The present-day complex can be traced back to the 11th century, but there is evidence to support the idea that the temple was actually built in the 7th century, by Lelat Indra Kesari, who reigned from the year 615 to 657.
Architecture Of Lingaraj Temple
James Fergusson, a noted historian and architect, called this temple “one of the finest examples of purely Hindu temple in India.”
The main temple tower is 180 feet tall and every part of it includes delicate sculptures and carvings and in the complex itself, there are over 150 smaller shrines as well.
The temple faces East and is made of sandstone and laterite. The main temple building, built in the Deula style has four main chambers – the sanctum hall (vimana), assembly hall (jagamohana), festival hall (natamandir) and hall of offerings (bhog-mandap).
The tall tower over the temple lies above the Sanctum hall or vimana.
Religious Significance Of Lingaraj Temple
The temple started off dedicated entirely to Shaivism and the main shrine was a natural rock lingam, called a Swayambhu. Around the 12th century when Vaishnavism became more prominent, the temple was remodelled. Shrines to Garuda, Lakshmi Narayan and Jagannath were installed.
The temple jointly dedicated to Vishnu and Shiva was one of the first of its kind, and the deity known as Harihara rose to prominence from this. Lingaraj became known by that name.
Lingaraj Temple Staff
The priests at Lingaraj temple come from two groups – Brahman Nijog, and Badu Nijog.
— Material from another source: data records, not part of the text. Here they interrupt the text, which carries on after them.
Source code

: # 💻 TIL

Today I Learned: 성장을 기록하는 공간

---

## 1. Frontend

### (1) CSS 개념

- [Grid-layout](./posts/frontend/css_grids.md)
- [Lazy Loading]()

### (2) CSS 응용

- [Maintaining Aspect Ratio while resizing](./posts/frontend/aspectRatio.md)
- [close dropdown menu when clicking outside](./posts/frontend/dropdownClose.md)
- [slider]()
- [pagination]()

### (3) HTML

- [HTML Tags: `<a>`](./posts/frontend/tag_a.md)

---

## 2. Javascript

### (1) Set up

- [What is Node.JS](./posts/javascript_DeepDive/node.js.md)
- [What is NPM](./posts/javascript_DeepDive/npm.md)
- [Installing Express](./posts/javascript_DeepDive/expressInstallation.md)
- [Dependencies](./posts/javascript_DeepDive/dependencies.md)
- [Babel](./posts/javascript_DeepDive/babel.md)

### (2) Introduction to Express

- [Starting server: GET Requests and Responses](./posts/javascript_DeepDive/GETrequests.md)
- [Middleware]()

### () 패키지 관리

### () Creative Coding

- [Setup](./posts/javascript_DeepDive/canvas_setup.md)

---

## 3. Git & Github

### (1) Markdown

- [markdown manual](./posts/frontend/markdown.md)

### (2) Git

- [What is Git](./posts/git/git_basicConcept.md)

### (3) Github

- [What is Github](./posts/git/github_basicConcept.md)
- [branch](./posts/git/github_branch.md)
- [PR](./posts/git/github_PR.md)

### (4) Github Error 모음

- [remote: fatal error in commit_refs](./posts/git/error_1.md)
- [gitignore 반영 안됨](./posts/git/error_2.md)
The Badu Nijog are servant staff whose lineage and history can’t be fully ascertained.
The temple itself, given its age and historical significance, is run by the Temple Trust Board of India and the Archaeological Survey of India.
The temple gets around 6,000 visitors a day, but at its peak, such as during the festival of Shivratri, this can rise up to around 200,000!